[Opening DATA TO PROCESS section]
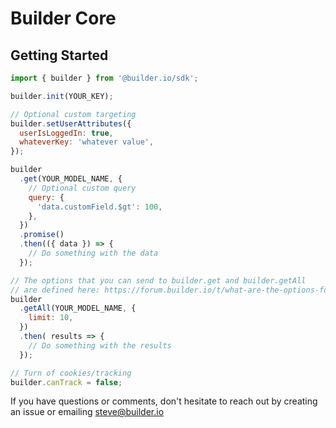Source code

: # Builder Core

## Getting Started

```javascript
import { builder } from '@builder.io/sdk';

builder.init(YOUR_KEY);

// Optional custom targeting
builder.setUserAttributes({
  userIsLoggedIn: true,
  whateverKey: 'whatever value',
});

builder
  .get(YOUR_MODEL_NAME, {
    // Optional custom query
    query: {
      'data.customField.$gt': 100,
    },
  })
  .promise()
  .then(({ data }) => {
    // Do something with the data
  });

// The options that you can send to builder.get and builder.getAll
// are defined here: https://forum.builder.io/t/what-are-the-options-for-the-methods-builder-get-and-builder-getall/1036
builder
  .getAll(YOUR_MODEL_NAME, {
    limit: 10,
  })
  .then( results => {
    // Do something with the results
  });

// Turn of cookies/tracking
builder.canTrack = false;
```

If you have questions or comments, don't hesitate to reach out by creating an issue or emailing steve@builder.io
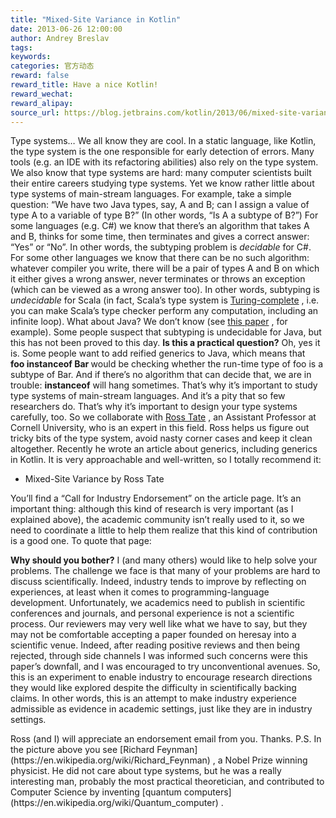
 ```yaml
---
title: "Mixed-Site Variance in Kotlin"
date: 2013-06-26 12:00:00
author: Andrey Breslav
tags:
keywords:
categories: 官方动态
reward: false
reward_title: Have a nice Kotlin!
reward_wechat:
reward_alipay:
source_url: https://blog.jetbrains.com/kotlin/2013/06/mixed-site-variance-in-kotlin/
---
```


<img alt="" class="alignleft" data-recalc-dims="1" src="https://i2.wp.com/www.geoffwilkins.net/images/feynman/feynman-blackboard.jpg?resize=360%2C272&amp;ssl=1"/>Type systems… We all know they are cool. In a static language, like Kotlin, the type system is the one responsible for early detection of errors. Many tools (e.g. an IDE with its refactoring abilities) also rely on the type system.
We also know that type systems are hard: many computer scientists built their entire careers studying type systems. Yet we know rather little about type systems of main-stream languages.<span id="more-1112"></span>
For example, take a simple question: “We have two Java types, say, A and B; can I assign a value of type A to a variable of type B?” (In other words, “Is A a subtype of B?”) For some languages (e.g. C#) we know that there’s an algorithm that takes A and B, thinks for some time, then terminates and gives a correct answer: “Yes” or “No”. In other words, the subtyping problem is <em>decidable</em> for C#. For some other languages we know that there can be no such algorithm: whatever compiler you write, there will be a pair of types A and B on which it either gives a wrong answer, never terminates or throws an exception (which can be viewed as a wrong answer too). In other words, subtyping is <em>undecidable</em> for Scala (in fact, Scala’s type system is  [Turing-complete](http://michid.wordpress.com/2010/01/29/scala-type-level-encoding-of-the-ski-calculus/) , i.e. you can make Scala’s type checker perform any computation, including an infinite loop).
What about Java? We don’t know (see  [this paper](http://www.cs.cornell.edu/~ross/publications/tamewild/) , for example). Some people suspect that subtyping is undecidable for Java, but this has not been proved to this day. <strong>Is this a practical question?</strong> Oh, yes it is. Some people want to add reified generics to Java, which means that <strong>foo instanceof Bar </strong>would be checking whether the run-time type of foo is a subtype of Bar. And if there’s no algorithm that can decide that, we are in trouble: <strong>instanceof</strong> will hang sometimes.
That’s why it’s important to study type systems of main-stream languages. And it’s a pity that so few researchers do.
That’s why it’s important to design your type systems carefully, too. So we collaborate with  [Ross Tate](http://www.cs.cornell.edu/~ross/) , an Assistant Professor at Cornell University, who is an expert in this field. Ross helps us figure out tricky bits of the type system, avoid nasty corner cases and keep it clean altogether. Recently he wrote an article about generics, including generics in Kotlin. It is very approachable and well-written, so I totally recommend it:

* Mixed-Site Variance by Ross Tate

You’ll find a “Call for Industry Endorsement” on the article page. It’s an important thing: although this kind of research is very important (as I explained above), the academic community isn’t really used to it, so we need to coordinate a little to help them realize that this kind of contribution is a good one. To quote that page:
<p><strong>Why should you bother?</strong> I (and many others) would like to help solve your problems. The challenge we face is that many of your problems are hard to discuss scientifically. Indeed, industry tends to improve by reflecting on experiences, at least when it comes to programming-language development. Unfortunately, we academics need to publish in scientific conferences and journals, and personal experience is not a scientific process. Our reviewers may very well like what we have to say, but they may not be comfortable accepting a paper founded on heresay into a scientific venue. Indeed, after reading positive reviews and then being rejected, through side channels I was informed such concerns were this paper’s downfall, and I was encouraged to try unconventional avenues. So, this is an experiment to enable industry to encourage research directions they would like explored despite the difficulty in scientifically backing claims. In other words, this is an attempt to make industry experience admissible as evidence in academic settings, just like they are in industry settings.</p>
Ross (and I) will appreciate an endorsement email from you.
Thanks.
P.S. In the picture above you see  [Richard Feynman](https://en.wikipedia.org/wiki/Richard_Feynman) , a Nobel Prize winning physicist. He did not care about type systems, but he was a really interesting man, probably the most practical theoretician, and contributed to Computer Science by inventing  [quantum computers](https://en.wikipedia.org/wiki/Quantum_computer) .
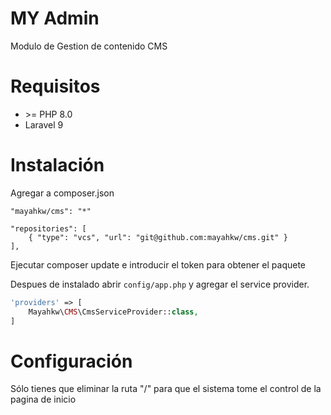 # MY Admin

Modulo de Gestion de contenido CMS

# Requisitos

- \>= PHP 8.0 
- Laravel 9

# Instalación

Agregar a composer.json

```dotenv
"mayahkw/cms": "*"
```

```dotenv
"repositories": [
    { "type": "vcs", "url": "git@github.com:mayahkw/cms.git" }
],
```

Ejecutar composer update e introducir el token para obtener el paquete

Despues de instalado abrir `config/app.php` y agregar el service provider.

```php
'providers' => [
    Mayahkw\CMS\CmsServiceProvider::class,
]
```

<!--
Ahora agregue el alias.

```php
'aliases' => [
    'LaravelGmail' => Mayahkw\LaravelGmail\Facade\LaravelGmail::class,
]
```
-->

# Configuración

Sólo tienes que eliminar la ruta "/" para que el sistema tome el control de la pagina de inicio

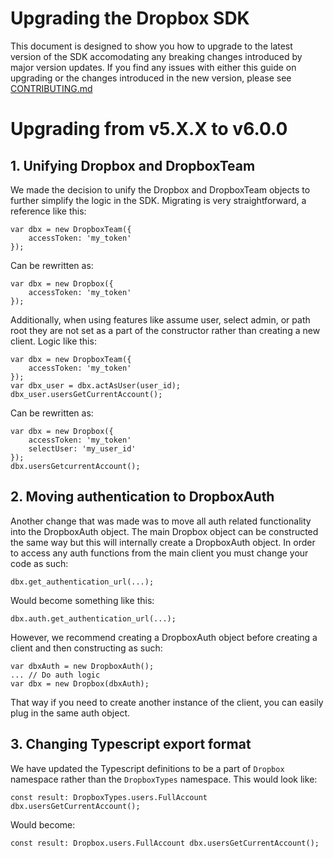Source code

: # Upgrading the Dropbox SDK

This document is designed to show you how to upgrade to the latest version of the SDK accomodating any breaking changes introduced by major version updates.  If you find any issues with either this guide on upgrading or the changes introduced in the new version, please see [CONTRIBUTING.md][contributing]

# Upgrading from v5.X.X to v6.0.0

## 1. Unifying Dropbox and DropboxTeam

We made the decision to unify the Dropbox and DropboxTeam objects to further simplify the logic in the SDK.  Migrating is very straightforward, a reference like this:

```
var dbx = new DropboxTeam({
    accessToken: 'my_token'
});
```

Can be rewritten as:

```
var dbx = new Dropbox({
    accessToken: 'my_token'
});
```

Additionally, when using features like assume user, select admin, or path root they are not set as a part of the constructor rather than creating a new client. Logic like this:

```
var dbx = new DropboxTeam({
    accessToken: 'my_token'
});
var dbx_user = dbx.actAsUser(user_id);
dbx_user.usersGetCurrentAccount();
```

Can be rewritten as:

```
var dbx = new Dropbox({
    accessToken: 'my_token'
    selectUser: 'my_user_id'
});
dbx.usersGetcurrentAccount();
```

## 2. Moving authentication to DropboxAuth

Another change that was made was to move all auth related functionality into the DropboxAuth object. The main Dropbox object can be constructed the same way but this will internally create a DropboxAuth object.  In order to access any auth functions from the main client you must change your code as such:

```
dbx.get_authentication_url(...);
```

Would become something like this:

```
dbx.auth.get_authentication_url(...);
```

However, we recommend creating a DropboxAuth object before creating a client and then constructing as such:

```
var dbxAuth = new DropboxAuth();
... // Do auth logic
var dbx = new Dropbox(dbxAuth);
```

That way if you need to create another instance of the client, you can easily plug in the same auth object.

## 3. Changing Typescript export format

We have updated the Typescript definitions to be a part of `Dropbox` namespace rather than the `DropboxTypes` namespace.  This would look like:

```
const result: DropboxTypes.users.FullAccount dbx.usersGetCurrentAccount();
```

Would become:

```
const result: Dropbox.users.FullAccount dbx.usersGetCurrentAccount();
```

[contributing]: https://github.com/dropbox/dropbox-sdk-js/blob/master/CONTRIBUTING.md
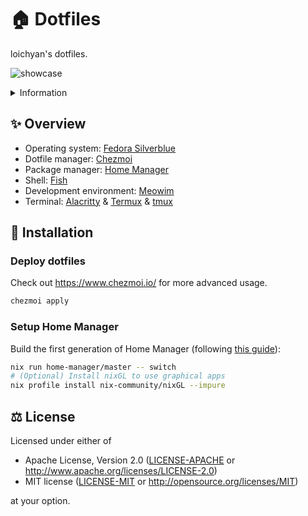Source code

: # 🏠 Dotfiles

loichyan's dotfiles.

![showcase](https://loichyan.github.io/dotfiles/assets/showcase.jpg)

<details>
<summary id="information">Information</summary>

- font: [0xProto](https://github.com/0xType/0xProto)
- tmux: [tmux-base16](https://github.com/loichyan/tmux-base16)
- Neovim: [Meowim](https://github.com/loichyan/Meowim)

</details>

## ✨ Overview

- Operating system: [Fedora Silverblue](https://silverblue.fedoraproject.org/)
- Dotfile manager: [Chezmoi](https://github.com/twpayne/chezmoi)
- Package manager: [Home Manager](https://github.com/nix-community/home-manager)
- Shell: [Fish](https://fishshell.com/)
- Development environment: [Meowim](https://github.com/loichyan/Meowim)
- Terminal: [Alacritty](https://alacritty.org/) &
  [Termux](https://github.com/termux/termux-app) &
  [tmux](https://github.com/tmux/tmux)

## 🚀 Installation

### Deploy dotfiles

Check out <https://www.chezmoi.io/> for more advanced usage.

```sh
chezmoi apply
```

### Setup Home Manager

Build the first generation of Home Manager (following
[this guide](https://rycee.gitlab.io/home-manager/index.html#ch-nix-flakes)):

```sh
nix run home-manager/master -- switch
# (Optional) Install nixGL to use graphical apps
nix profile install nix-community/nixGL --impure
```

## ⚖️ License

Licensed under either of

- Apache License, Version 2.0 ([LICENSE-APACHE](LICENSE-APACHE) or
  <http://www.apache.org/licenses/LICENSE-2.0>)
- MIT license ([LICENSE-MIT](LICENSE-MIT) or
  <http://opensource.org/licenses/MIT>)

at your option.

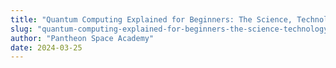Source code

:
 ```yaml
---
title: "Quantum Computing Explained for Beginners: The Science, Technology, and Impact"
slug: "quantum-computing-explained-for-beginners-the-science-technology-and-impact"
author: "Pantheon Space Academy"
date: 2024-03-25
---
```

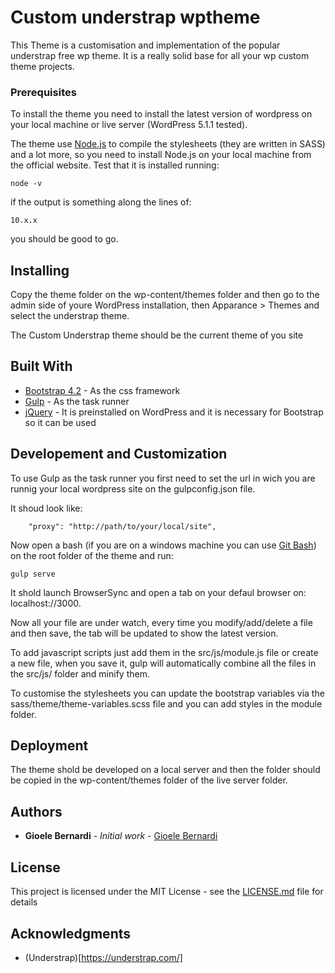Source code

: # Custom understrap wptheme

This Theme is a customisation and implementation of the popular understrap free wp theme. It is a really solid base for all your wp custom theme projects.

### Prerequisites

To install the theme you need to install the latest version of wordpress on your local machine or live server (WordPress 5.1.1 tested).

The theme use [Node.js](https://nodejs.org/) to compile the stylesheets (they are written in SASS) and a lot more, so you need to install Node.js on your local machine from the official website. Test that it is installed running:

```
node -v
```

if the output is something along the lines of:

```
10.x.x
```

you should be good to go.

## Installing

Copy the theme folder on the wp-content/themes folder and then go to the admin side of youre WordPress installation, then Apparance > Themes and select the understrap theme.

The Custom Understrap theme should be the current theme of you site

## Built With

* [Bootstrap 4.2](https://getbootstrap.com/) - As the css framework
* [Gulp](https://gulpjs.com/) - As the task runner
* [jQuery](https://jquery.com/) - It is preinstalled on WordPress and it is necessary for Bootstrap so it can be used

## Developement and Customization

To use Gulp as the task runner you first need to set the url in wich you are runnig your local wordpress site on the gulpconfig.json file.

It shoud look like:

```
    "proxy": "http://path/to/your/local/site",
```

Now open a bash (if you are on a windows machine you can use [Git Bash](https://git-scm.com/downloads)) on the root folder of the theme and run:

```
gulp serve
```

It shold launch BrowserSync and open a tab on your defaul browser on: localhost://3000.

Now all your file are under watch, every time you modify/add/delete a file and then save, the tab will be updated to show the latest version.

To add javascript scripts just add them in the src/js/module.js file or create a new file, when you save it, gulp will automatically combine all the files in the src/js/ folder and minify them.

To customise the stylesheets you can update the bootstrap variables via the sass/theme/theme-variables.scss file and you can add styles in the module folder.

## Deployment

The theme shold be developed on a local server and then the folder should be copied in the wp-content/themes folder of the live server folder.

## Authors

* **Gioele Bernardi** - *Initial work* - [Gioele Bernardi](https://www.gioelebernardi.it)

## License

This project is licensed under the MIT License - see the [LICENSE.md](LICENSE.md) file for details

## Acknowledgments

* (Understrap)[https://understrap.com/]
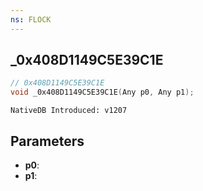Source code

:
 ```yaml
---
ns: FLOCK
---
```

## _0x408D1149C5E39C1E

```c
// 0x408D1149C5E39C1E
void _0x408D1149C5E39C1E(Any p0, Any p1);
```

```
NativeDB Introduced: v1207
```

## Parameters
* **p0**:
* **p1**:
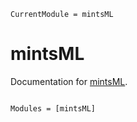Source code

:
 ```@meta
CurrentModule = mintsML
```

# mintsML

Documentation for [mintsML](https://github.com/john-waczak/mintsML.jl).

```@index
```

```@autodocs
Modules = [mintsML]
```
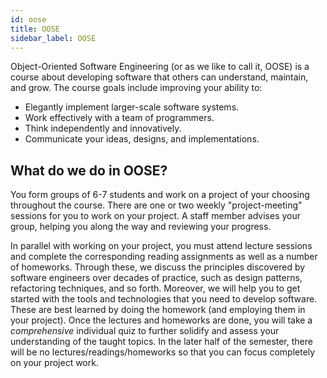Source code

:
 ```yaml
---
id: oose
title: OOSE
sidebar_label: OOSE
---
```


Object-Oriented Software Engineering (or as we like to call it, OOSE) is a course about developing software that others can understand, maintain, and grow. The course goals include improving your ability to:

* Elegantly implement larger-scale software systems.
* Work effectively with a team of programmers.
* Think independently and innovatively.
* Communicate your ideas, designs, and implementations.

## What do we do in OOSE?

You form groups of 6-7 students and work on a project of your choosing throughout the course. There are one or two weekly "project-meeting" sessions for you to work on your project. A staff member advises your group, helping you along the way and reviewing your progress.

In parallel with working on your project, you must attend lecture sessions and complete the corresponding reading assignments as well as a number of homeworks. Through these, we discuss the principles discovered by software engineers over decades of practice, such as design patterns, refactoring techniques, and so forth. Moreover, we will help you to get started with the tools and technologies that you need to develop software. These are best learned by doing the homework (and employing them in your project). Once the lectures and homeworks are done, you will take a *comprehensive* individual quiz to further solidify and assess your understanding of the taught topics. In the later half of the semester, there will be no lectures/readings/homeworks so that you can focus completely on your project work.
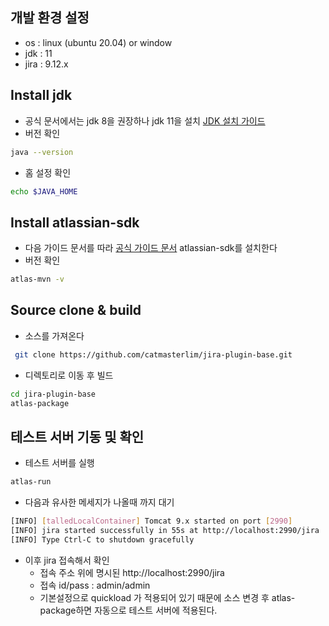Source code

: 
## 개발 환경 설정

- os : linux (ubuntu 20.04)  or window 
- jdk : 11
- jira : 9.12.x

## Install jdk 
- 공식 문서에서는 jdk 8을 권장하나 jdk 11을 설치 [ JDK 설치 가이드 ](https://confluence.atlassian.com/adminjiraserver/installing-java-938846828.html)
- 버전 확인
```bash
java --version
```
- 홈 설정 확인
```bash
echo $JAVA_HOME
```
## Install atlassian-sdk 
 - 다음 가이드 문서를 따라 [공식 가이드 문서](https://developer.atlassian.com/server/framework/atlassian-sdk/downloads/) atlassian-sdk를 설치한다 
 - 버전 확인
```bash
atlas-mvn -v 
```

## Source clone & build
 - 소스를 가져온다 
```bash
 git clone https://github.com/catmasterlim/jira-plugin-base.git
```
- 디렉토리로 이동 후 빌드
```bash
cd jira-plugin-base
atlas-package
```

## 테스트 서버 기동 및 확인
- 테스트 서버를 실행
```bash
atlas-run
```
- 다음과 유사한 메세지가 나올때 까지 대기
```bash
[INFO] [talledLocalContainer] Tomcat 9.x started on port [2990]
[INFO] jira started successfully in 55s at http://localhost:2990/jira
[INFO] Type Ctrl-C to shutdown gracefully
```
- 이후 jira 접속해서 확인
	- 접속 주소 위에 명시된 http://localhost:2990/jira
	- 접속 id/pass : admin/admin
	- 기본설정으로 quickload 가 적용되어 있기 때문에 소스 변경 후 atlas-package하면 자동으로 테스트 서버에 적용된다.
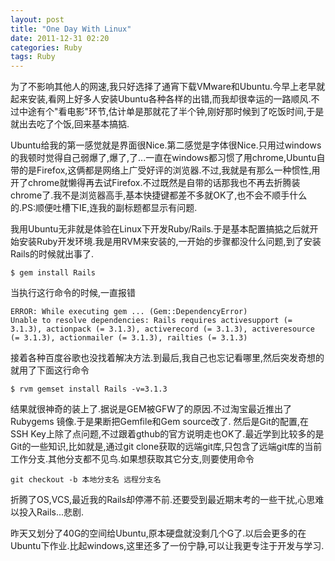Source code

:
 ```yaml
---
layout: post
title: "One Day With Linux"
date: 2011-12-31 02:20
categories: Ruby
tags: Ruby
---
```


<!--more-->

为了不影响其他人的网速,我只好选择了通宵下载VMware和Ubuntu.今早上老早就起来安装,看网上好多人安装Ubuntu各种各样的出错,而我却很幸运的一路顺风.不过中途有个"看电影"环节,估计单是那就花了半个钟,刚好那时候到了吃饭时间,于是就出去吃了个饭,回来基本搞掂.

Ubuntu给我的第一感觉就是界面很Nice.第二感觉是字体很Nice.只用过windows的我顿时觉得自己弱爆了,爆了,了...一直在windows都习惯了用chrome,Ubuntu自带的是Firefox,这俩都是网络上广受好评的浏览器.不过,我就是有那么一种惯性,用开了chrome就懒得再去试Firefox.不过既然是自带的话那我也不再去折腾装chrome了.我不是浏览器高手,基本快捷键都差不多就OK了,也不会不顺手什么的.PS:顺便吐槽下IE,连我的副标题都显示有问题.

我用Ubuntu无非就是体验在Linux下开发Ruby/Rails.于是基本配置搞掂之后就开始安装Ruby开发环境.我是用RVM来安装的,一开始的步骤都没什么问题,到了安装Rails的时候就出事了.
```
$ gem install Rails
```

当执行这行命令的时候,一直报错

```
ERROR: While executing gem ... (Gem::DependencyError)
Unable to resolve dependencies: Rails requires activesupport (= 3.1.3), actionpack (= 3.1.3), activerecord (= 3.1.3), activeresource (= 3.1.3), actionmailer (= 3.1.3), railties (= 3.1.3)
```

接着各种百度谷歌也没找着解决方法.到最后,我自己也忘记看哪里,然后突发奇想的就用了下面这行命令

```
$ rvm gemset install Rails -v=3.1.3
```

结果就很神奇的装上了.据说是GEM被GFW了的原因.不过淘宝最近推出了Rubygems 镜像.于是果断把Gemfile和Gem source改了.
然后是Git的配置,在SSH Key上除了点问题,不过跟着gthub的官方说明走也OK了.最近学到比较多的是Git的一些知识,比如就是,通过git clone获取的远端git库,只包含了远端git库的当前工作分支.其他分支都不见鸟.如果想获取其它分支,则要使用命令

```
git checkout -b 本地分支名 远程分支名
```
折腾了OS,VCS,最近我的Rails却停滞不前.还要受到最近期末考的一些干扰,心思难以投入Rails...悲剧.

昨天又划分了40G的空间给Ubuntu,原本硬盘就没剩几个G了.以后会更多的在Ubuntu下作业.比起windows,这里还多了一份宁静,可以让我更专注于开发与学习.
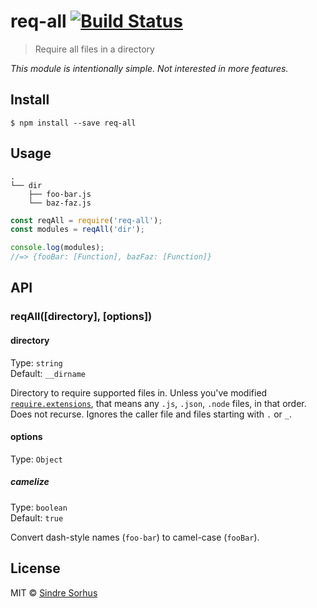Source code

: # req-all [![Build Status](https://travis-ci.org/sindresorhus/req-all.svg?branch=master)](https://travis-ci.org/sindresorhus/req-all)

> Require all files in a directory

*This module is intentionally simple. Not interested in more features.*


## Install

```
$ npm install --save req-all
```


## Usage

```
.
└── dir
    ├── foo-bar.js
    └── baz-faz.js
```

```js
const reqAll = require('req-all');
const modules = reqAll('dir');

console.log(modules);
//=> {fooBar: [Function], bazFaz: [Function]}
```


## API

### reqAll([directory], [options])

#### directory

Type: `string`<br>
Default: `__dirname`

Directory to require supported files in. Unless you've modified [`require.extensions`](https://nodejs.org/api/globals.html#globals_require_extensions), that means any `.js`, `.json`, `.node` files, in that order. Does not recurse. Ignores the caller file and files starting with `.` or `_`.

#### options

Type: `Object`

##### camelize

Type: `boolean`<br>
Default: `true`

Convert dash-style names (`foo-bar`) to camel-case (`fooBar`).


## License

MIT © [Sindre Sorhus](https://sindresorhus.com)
[Closing DATA TO PROCESS section]
## WHAT IS BEING ASKED
From the listing above, work out how many lines hold "downloads". The answer is the number and nothing more.

## RESULT OF THE EXERCISE
2